>
> Our present product has a proprietary servlet code base.
> The engineer who put this in place has recently left our
> company and while I understand some of it, there is little
> javadoc or info other than bugging him.
Interesting. You may be able to cluster it with Terracotta directly without significant changes. Terracotta DSO clusters POJOs so if your servlet relies on a cache you can just flag that cache as clustered and see what happens. Might even be zero code changes.
>
> We have a product that should it work, it could scale to
> millions of end users and third parties alike, although
> naturally that takes time to achieve, so we've got some
> time for the right solution.
Kewl.
>
> Like others, I am kind of taken aback about the idea of
> moving back into a stateful setup. Right now we don't use
> sessions at all, but we basically use a cache and database
> with a user id and/or email. Because we're small,
> everything resides in the cache once accessed.
Well, strictly speaking you are correct but if you have a cache, you have a precursor to state. You happen to be able to reconsistute your state across JVMs and restarts. With Terracotta, there is no difference. You flag objects as clustered at runtime and those objects persist across JVM restarts and stay in synch across JVM boundaries. This implies that you get the value of stateless operation (no single JVM is a point of failure) but with a stateful development model (which I believe is simpler...less code for sure).
>
> I am curious if moving to Spring, Hibernate, and
> Terracotta, if the ability to scale is fairly simple yet
> robust enough to eventually scale to possibly dozens of
> servers.
[snip]
> With all that said, is there any way to do something
> similar out of the box with Terracotta, or do you have to
> keep on adding servers to an ever growing cluster? Maybe
> there is no need, or advantage to the island approach?

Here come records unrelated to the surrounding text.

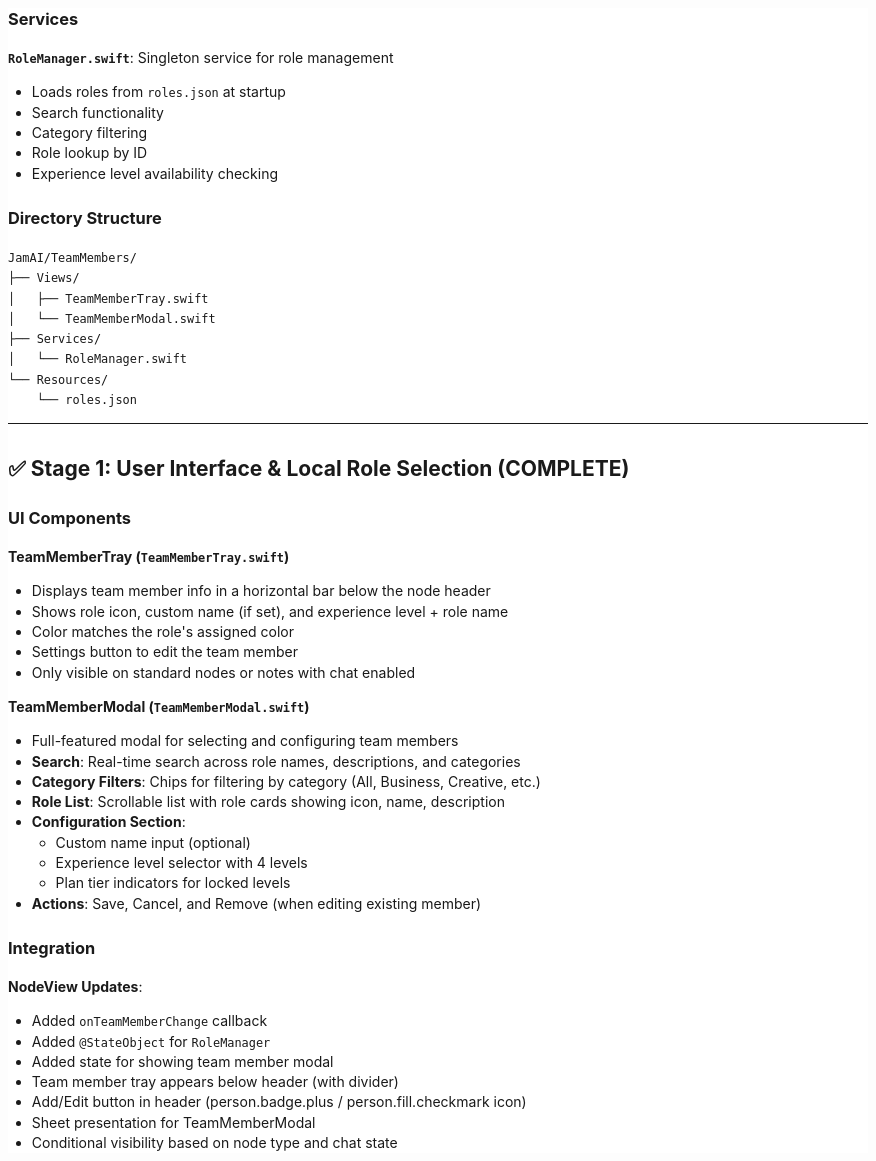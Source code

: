 ### Services
**`RoleManager.swift`**: Singleton service for role management
- Loads roles from `roles.json` at startup
- Search functionality
- Category filtering
- Role lookup by ID
- Experience level availability checking

### Directory Structure
```
JamAI/TeamMembers/
├── Views/
│   ├── TeamMemberTray.swift
│   └── TeamMemberModal.swift
├── Services/
│   └── RoleManager.swift
└── Resources/
    └── roles.json
```

---

## ✅ Stage 1: User Interface & Local Role Selection (COMPLETE)

### UI Components

**TeamMemberTray (`TeamMemberTray.swift`)**
- Displays team member info in a horizontal bar below the node header
- Shows role icon, custom name (if set), and experience level + role name
- Color matches the role's assigned color
- Settings button to edit the team member
- Only visible on standard nodes or notes with chat enabled

**TeamMemberModal (`TeamMemberModal.swift`)**
- Full-featured modal for selecting and configuring team members
- **Search**: Real-time search across role names, descriptions, and categories
- **Category Filters**: Chips for filtering by category (All, Business, Creative, etc.)
- **Role List**: Scrollable list with role cards showing icon, name, description
- **Configuration Section**:
  - Custom name input (optional)
  - Experience level selector with 4 levels
  - Plan tier indicators for locked levels
- **Actions**: Save, Cancel, and Remove (when editing existing member)

### Integration

**NodeView Updates**:
- Added `onTeamMemberChange` callback
- Added `@StateObject` for `RoleManager`
- Added state for showing team member modal
- Team member tray appears below header (with divider)
- Add/Edit button in header (person.badge.plus / person.fill.checkmark icon)
- Sheet presentation for TeamMemberModal
- Conditional visibility based on node type and chat state
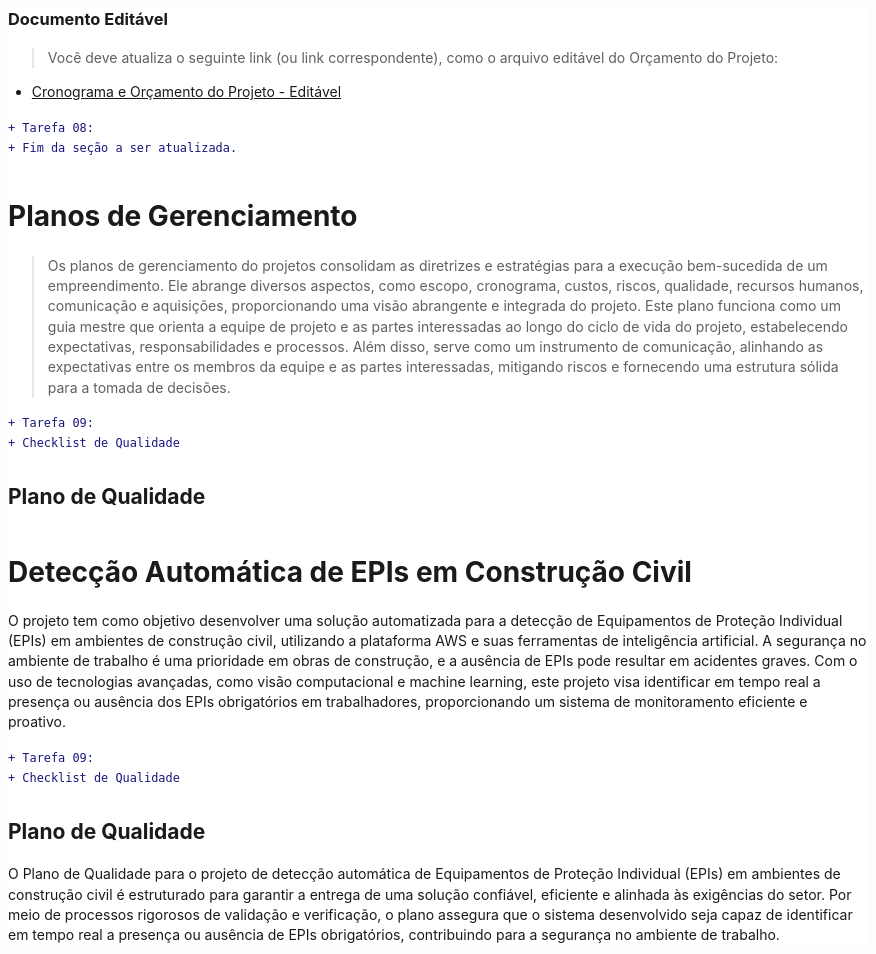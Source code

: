 ### Documento Editável

> Você deve atualiza o seguinte link (ou link correspondente), como o arquivo editável do Orçamento do Projeto:
- [Cronograma e Orçamento do Projeto - Editável](artefatos/cronograma_orcamento.pod)

```diff
+ Tarefa 08:
+ Fim da seção a ser atualizada.
```

# Planos de Gerenciamento

> Os planos de gerenciamento do projetos consolidam as diretrizes e estratégias para a execução bem-sucedida de um empreendimento. 
> Ele abrange diversos aspectos, como escopo, cronograma, custos, riscos, qualidade, recursos humanos, comunicação e aquisições, proporcionando uma visão abrangente e integrada do projeto. 
> Este plano funciona como um guia mestre que orienta a equipe de projeto e as partes interessadas ao longo do ciclo de vida do projeto, estabelecendo expectativas, responsabilidades e processos. 
> Além disso, serve como um instrumento de comunicação, alinhando as expectativas entre os membros da equipe e as partes interessadas, mitigando riscos e fornecendo uma estrutura sólida para a tomada de decisões. 

```diff
+ Tarefa 09:
+ Checklist de Qualidade
```

## Plano de Qualidade


# Detecção Automática de EPIs em Construção Civil

O projeto tem como objetivo desenvolver uma solução automatizada para a detecção de Equipamentos de Proteção Individual (EPIs) em ambientes de construção civil, utilizando a plataforma AWS e suas ferramentas de inteligência artificial. A segurança no ambiente de trabalho é uma prioridade em obras de construção, e a ausência de EPIs pode resultar em acidentes graves. Com o uso de tecnologias avançadas, como visão computacional e machine learning, este projeto visa identificar em tempo real a presença ou ausência dos EPIs obrigatórios em trabalhadores, proporcionando um sistema de monitoramento eficiente e proativo.

```diff
+ Tarefa 09:
+ Checklist de Qualidade
```

## Plano de Qualidade

O Plano de Qualidade para o projeto de detecção automática de Equipamentos de Proteção Individual (EPIs) em ambientes de construção civil é estruturado para garantir a entrega de uma solução confiável, eficiente e alinhada às exigências do setor. Por meio de processos rigorosos de validação e verificação, o plano assegura que o sistema desenvolvido seja capaz de identificar em tempo real a presença ou ausência de EPIs obrigatórios, contribuindo para a segurança no ambiente de trabalho.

TC scales by adding servers and not by creating "islands" or "buddies." Several customers have validated our product at dozens (up to about 150) servers. If we cannot scale in a particular use case, one could always go to a multiple-Terracotta-server approach which works much like your "island" example. Many JVMs work together coordinated by a Terracotta server, but you may end up with more than 1 Terracotta server either because too many objects exist or too much data.
>
> Also, I haven't yet checked, but is Terracotta lgpl or
> bsd, or is it gpl and thus I couldn't ship it with our app
> for deployment if we wanted to provide our app to others?
>
We are essentially MPL. I am not a fan of virality. BSD is good but Mozilla is quite permissive as well. With our MPL-style license you can rely on TC to build apps and not pay us a dime. You can also bundle us in software that you burn on CD and sell (or offer up for download) and still not pay a dime. But, if you choose to bundle and not pay us, you have to make it clear to your community that you rely on Terracotta technologies (much like MPL).
> IS there any examples to look at, maybe even use to get up
> and running, then rework for my app?
I would start here:
http://www.terracotta.org/confluence/display/orgsite/Tutorials>
> Curious how Spring, Hibernate and Terracotta work
> together. I have yet to play with Spring or Hibernate, so
> not sure if using Hibernate negates the ability to cluster
> with Terracotta, or if it's not as good as using strict
> SQL or what have you?
We are just on the cusp of getting Hibernate to work. Clustering Spring Beans works fine. Sign up to our mailing lists and check out the archives. There has been lots of discussion in the last 2 weeks on the topic of hibernate integration:
http://www.terracotta.org/confluence/display/orgsite/Mailing+Lists>
> Given that there is Spring Web Flow and the Spring MVC,
> which is the ideal solution with Terracotta? Not sure
> which is the better way to go yet, but I am familiar with
> MVC and the Web Flow looks a little more than we would
> need.
Terracotta works fine with both. Our session clustering product would get you going with clustered Spring Web Flow or MVC. But that product is bundled inside our flagship DSO product. Just download that, IMO.
http://www.terracotta.org/confluence/display/orgsite/Download>
> I was thinking we'd look to deploy on quad core dual cpu
> systems, possibly with about 8 to 16GB of memory each.
> Curious what sort of caching Spring provides that works
> with Terracotta with clustering as well?
Spring doesn't "cache" per se. It relies on the developer to code to design patterns that cache. (This is not entirely true nor is it a dig at Spring but the notion of caching is highly use case dependent.) In general, the marriage of Spring and Terracotta allows you to create Spring Beans that you assume survive restarts and, further, those Beans remain consistent when your app is deployed in a cluster. With Terracotta4Spring, you flag those beans you just coded up as "clustered" and Terracotta takes care of the rest. 1 config entry per bean. It is lightweight for the developer.
>
> Lastly, sort of off topic, but any of you have experience
> with 64-bit linux (Fedora, RedHat?) and the 64-bit JVM...
> to take advantage of the >4GB of memory? Are they rock
> solid, stable... we'll be deploying on JDK 1.5.
We have several clients running 20 - 30 GB JVMs. Only consistent problem I hear is not stability but GC pauses of "minutes."